4. Tras la necesaria comparación se tiene que mientras la falsedad material de particular en documento público se sancionaba con pena de prisión de dos (2) a ocho (8) años según el artículo 220 del Código Penal de 1980, esa falsedad cometida por servidor público implicaba prisión de tres (3) y diez (10) años, de acuerdo con el artículo 218 del mismo estatuto.
5. Si la ejecutoria de la acusación ocurrió el 22 de junio del 2001, cuando la fiscalía de segunda instancia confirmó la imputación, no hay duda que ya transcurrió el término necesario que impide al Estado continuar con el ejercicio de la potestad punitiva, pues el máximo previsto en la ley -8 años- reducido a la mitad por tratarse de fase de juicio, hace que ese fenómeno haya operado a los cinco (5) años, es decir, el 22 de junio del 2006, antes de que el asunto arribara a la Corte para efectos de la casación.
Y la situación sería aún más calamitosa si acudiendo a la favorabilidad se tomara como referente el Código Penal del 2000, pues en este esa falsedad cometida por particular tiene un máximo punitivo de seis (6) años (artículo 287) y la realizada por servidor público un máximo de ocho (8) años (artículo 287.2).
En mérito de lo expuesto, la Sala de Casación Penal de la Corte Suprema de Justicia, administrando justicia en nombre de la República y por autoridad de la ley,
RESUELVE
1. CASAR oficiosa y parcialmente la sentencia condenatoria dictada por el Tribunal Superior de Montería contra la ciudadana Ruth Julieta Ortiz Castro, y CESAR todo procedimiento contra la misma por el delito de falsedad material de particular en documento público, descrito y sancionado en el artículo 220 del decreto 100 de 1.980, por prescripción de la acción penal.

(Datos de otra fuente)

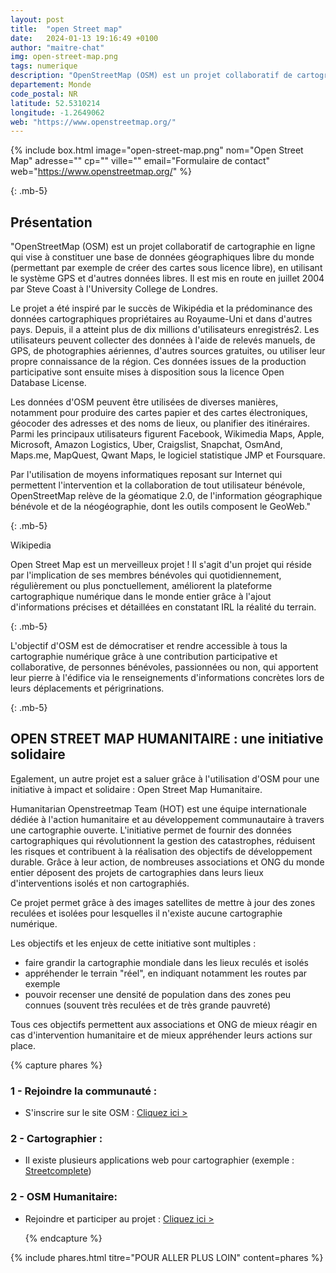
 ```yaml
---
layout: post
title:  "open Street map"
date:   2024-01-13 19:16:49 +0100
author: "maitre-chat"
img: open-street-map.png
tags: numerique
description: "OpenStreetMap (OSM) est un projet collaboratif de cartographie en ligne qui vise à constituer une base de données géographiques libre du monde (permettant par exemple de créer des cartes sous licence libre), en utilisant le système GPS et d'autres données libres. Il est mis en route en juillet 2004 par Steve Coast à l'University College de Londres."
departement: Monde
code_postal: NR
latitude: 52.5310214
longitude: -1.2649062
web: "https://www.openstreetmap.org/"
---
```


{% include box.html image="open-street-map.png" nom="Open Street Map" adresse="" cp="" ville="" email="Formulaire de contact" web="https://www.openstreetmap.org/" %}

{: .mb-5}

## Présentation

"OpenStreetMap (OSM) est un projet collaboratif de cartographie en ligne qui vise à constituer une base de données géographiques libre du monde (permettant par exemple de créer des cartes sous licence libre), en utilisant le système GPS et d'autres données libres. Il est mis en route en juillet 2004 par Steve Coast à l'University College de Londres.

Le projet a été inspiré par le succès de Wikipédia et la prédominance des données cartographiques propriétaires au Royaume-Uni et dans d'autres pays. Depuis, il a atteint plus de dix millions d'utilisateurs enregistrés2. Les utilisateurs peuvent collecter des données à l'aide de relevés manuels, de GPS, de photographies aériennes, d'autres sources gratuites, ou utiliser leur propre connaissance de la région. Ces données issues de la production participative sont ensuite mises à disposition sous la licence Open Database License.

Les données d'OSM peuvent être utilisées de diverses manières, notamment pour produire des cartes papier et des cartes électroniques, géocoder des adresses et des noms de lieux, ou planifier des itinéraires. Parmi les principaux utilisateurs figurent Facebook, Wikimedia Maps, Apple, Microsoft, Amazon Logistics, Uber, Craigslist, Snapchat, OsmAnd, Maps.me, MapQuest, Qwant Maps, le logiciel statistique JMP et Foursquare.

Par l'utilisation de moyens informatiques reposant sur Internet qui permettent l'intervention et la collaboration de tout utilisateur bénévole, OpenStreetMap relève de la géomatique 2.0, de l'information géographique bénévole et de la néogéographie, dont les outils composent le GeoWeb."

{: .mb-5}

Wikipedia

Open Street Map est un merveilleux projet ! Il s'agit d'un projet qui réside par l'implication de ses membres bénévoles qui quotidiennement, régulièrement ou plus ponctuellement, améliorent la plateforme cartographique numérique dans le monde entier grâce à l'ajout d'informations précises et détaillées en constatant IRL la réalité du terrain. 

{: .mb-5}

L'objectif d'OSM est de démocratiser et rendre accessible à tous la cartographie numérique grâce à une contribution participative et collaborative, de personnes bénévoles, passionnées ou non, qui apportent leur pierre à l'édifice via le renseignements d'informations concrètes lors de leurs déplacements et périgrinations. 

{: .mb-5}

## OPEN STREET MAP HUMANITAIRE : une initiative solidaire

Egalement, un autre projet est a saluer grâce à l'utilisation d'OSM pour une initiative à impact et solidaire : Open Street Map Humanitaire.

Humanitarian Openstreetmap Team (​HOT) est une équipe internationale dédiée à l'action humanitaire et au développement communautaire à travers une cartographie ouverte. L'initiative permet de fournir des données cartographiques qui révolutionnent la gestion des catastrophes, réduisent les risques et contribuent à la réalisation des objectifs de développement durable. Grâce à leur action, de nombreuses associations et ONG du monde entier déposent des projets de cartographies dans leurs lieux d'interventions isolés et non cartographiés. 

Ce projet permet grâce à des images satellites de mettre à jour des zones reculées et isolées pour lesquelles il n'existe aucune cartographie numérique. 

Les objectifs et les enjeux de cette initiative sont multiples  :

- faire grandir la cartographie mondiale dans les lieux reculés et isolés
- appréhender le terrain "réel", en indiquant notamment les routes par exemple
- pouvoir recenser une densité de population dans des zones peu connues (souvent très reculées et de très grande pauvreté)

Tous ces objectifs permettent aux associations et ONG de mieux réagir en cas d'intervention humanitaire et de mieux appréhender leurs actions sur place. 

  
{% capture phares %}

### 1 - Rejoindre la communauté :
- S'inscrire sur le site OSM : <a href="https://www.openstreetmap.org" target="_blank">Cliquez ici ></a>

### 2 - Cartographier :
- Il existe plusieurs applications web pour cartographier (exemple : <a href="https://streetcomplete.app/" target="_blank">Streetcomplete</a>)

### 2 - OSM Humanitaire:
- Rejoindre et participer au projet : <a href="https://www.hotosm.org/" target="_blank">Cliquez ici ></a>

  {% endcapture %}

{% include phares.html titre="POUR ALLER PLUS LOIN" content=phares %}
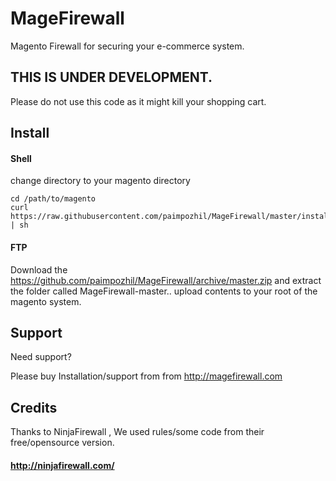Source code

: MageFirewall
============

Magento Firewall for securing your e-commerce system. 


## THIS IS UNDER DEVELOPMENT.  
Please do not use this code as it might kill your shopping cart.

## Install

#### Shell

change directory to your magento directory 

```
cd /path/to/magento
curl https://raw.githubusercontent.com/paimpozhil/MageFirewall/master/install.sh | sh
```

#### FTP
Download the https://github.com/paimpozhil/MageFirewall/archive/master.zip
and extract the folder called MageFirewall-master.. upload contents to your root of the magento system.

## Support 

Need support?

Please buy Installation/support from from http://magefirewall.com


## Credits

Thanks to NinjaFirewall , We used rules/some code from their free/opensource version.

#### http://ninjafirewall.com/
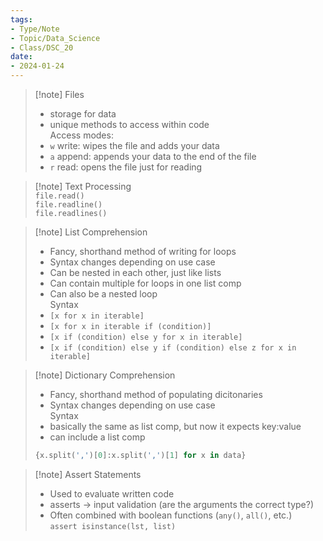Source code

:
 ```yaml
---  
tags:  
- Type/Note  
- Topic/Data_Science  
- Class/DSC_20  
date:  
- 2024-01-24  
---  
```

  
> [!note] Files  
> - storage for data  
> - unique methods to access within code  
> Access modes:  
> - `w` write: wipes the file and adds your data  
> - `a` append: appends your data to the end of the file  
> - `r` read: opens the file just for reading  
  
> [!note] Text Processing  
> `file.read()`  
> `file.readline()`  
> `file.readlines()`  
  
> [!note] List Comprehension  
> - Fancy, shorthand method of writing for loops  
> - Syntax changes depending on use case  
> - Can be nested in each other, just like lists  
> - Can contain multiple for loops in one list comp  
> - Can also be a nested loop  
> Syntax  
> - `[x for x in iterable]`  
> - `[x for x in iterable if (condition)]`  
> - `[x if (condition) else y for x in iterable]`  
> - `[x if (condition) else y if (condition) else z for x in iterable]`  
  
> [!note] Dictionary Comprehension  
> - Fancy, shorthand method of populating dicitonaries  
> - Syntax changes depending on use case  
> Syntax  
> - basically the same as list comp, but now it expects key:value  
> - can include a list comp  
> ```Python  
> {x.split(',')[0]:x.split(',')[1] for x in data}  
> ```  
  
> [!note] Assert Statements  
> - Used to evaluate written code  
> - asserts -> input validation (are the arguments the correct type?)  
> - Often combined with boolean functions (`any()`, `all()`, etc.)  
> `assert isinstance(lst, list)`  
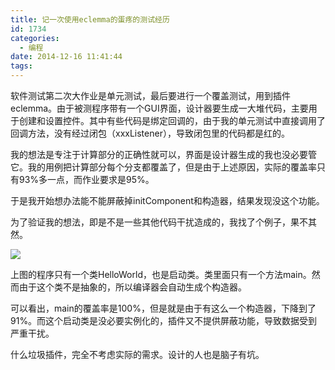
 ```yaml
---
title: 记一次使用eclemma的蛋疼的测试经历
id: 1734
categories:
  - 编程
date: 2014-12-16 11:41:44
tags:
---
```


软件测试第二次大作业是单元测试，最后要进行一个覆盖测试，用到插件eclemma。由于被测程序带有一个GUI界面，设计器要生成一大堆代码，主要用于创建和设置控件。其中有些代码是绑定回调的，由于我的单元测试中直接调用了回调方法，没有经过闭包（xxxListener），导致闭包里的代码都是红的。

我的想法是专注于计算部分的正确性就可以，界面是设计器生成的我也没必要管它。我的用例把计算部分每个分支都覆盖了，但是由于上述原因，实际的覆盖率只有93%多一点，而作业要求是95%。

于是我开始想办法能不能屏蔽掉initComponent和构造器，结果发现没这个功能。

为了验证我的想法，即是不是一些其他代码干扰造成的，我找了个例子，果不其然。

![](http://www.ibm.com/developerworks/cn/java/j-lo-eclemma/fig008.jpg)

上图的程序只有一个类HelloWorld，也是启动类。类里面只有一个方法main。然而由于这个类不是抽象的，所以编译器会自动生成个构造器。

可以看出，main的覆盖率是100%，但是就是由于有这么一个构造器，下降到了91%。而这个启动类是没必要实例化的，插件又不提供屏蔽功能，导致数据受到严重干扰。

什么垃圾插件，完全不考虑实际的需求。设计的人也是脑子有坑。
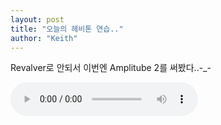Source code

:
 ```yaml
---
layout: post
title: "오늘의 헤비톤 연습.."
author: "Keith"
---
```


Revalver로 안되서 이번엔 Amplitube 2를 써봤다..-_-

<audio src="/assets/images/98b8f9477c2c9ec0ef39fe22bf594c79.mp3" controls preload></audio>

2. Por el Juzgado de Primera Instancia, tomar todas las medidas inherentes a la cesación de procedimiento decretada.
Notifíquese y cúmplase
ALFREDO GÓMEZ QUINTERO
SIGIFREDO ESPINOSA PÉREZ ÁLVARO O. PÉREZ PINZÓN
Aclaración de voto
MARINA PULIDO DE BARÓN JORGE L. QUINTERO MILANÉS
YESID RAMÍREZ BASTIDAS JULIO ENRIQUE SOCHA SALAMANCA
MAURO SOLARTE PORTILLA JAVIER ZAPATA ORTÍZ
TERESA RUÍZ NÚÑEZ
Secretaria
ACLARACIÓN DE VOTO
Como lo señalé en la aclaración de voto al auto del 28 de febrero de 2007, aquí obrante, hoy en día existe la posibilidad de “superar los defectos de la demanda” para realizar pronunciamiento de fondo por posible vulneración a garantía fundamental, pues así se prevé en el artículo 184, inciso tercero, de la Ley 906 de 2004, a raíz precisamente de los fines de la casación, cuales son “la efectividad del derecho material, el respeto de las garantías de los intervinientes, la reparación de los agravios inferidos a éstos y la unificación de la jurisprudencia” (artículo 180 ibídem), para lo cual ha de tenerse en cuenta la fundamentación que en la demanda se haga de los mismos, la posición del impugnante dentro del proceso y la índole de la controversia planteada, todo lo cual permite, itero, superar los defectos de la demanda.
En lo que no estoy de acuerdo, y es el objeto de la presente aclaración de voto al fallo emitido dentro de la presente actuación, es en que se haya dispuesto el traslado de la actuación a la Procuraduría General de la Nación para la emisión de concepto sobre la posible vulneración a garantía fundamental del sujeto pasivo de la acción del Estado, ya que esto sólo es procedente cuando la demanda satisface los requisitos formales (artículo 213, Ley 600 de 200), pues el concepto debe versar sobre los cargos admitidos, motivo por el cual al no haberse aceptado ninguno resultaba innecesario el traslado, por lo que lo procedente era haberse pronunciado inmediatamente sobre el punto en la misma providencia inadmisoria de la demanda, para de esta manera dar aplicación al principio de pronta y cumplida administración de justicia, consagrado en el artículo 4º de la Ley 270 de 1996.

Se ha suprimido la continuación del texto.